DERRICK Holt (Monday’s Oxford Mail ViewPoints) is quite wrong to suggest that Thomas Sharp’s proposed road north of Barton (outlined in Oxford Replanned, 1948) bore any resemblance to the so-called Barton bypass from the then Conservative Government’s Roads for Prosperity programme of the early 1990s.

The latter, had it been constructed and linked to the proposed North Oxford Tin Hat scheme, would have been a six-lane highway and part of an east-west route from Felixstowe to Fishguard, not a bypass.

It would have brought into Oxford’s northern approaches unsustainable traffic flows, while offering no relief whatsoever to the existing road system (A40, Northern Bypass, Sunderland Avenue, and beyond).

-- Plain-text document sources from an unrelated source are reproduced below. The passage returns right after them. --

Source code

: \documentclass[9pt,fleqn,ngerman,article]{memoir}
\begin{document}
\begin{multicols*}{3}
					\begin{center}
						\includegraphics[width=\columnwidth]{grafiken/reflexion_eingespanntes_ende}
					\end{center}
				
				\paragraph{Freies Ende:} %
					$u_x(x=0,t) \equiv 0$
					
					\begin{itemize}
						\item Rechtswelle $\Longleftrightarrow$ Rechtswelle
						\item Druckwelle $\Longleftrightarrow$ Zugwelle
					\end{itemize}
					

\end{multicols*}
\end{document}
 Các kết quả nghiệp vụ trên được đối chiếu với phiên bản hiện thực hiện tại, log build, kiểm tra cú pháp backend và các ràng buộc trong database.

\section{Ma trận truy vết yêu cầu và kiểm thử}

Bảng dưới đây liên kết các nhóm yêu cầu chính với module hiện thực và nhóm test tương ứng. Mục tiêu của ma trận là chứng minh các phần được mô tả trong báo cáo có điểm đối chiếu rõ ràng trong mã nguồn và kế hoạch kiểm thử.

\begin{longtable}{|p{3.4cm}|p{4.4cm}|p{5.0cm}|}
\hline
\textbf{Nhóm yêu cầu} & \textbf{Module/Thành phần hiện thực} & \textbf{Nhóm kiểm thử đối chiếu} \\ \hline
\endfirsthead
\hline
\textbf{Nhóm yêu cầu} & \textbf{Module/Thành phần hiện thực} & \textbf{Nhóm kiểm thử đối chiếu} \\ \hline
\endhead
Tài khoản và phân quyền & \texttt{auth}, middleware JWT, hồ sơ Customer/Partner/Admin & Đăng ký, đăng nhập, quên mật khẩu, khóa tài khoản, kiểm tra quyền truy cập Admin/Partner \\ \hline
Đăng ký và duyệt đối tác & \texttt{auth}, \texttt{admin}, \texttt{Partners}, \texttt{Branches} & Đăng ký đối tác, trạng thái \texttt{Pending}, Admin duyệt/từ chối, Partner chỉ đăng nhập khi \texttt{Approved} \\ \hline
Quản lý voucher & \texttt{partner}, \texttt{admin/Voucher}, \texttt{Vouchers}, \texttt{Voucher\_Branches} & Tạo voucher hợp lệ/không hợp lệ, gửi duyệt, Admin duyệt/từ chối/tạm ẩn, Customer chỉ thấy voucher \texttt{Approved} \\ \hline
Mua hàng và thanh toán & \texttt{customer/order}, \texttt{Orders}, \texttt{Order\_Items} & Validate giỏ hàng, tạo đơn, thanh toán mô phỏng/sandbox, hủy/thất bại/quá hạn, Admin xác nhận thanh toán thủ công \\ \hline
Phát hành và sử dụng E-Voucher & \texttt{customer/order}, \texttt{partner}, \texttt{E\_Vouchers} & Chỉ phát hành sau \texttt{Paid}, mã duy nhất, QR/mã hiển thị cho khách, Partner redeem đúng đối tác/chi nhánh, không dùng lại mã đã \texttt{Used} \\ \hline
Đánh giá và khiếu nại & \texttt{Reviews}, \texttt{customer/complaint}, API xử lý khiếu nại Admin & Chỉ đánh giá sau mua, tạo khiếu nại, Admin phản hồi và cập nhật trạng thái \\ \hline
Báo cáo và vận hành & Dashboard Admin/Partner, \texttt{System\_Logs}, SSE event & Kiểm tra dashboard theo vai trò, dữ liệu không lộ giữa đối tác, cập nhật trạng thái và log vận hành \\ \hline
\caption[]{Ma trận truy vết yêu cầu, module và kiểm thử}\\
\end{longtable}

Community campaigners in Barton made it crystal clear that they did not want the estate to become a huge traffic island, with heavy industrial traffic roaring along night and day on an elevated ‘motorway’ between Barton and Oxford Crematorium, at that point only spitting distance from the Barton Neighbourhood Centre and neighbouring housing.

Yes, other campaigners were much concerned with damage to the countryside, but it was the blight to the human environment which argued most loudly against those false bypasses being built.

When Transport Secretary John MacGregor announced in March 1994 that the Oxford schemes had been withdrawn, Bartonians (and others) were much relieved, and quite rightly.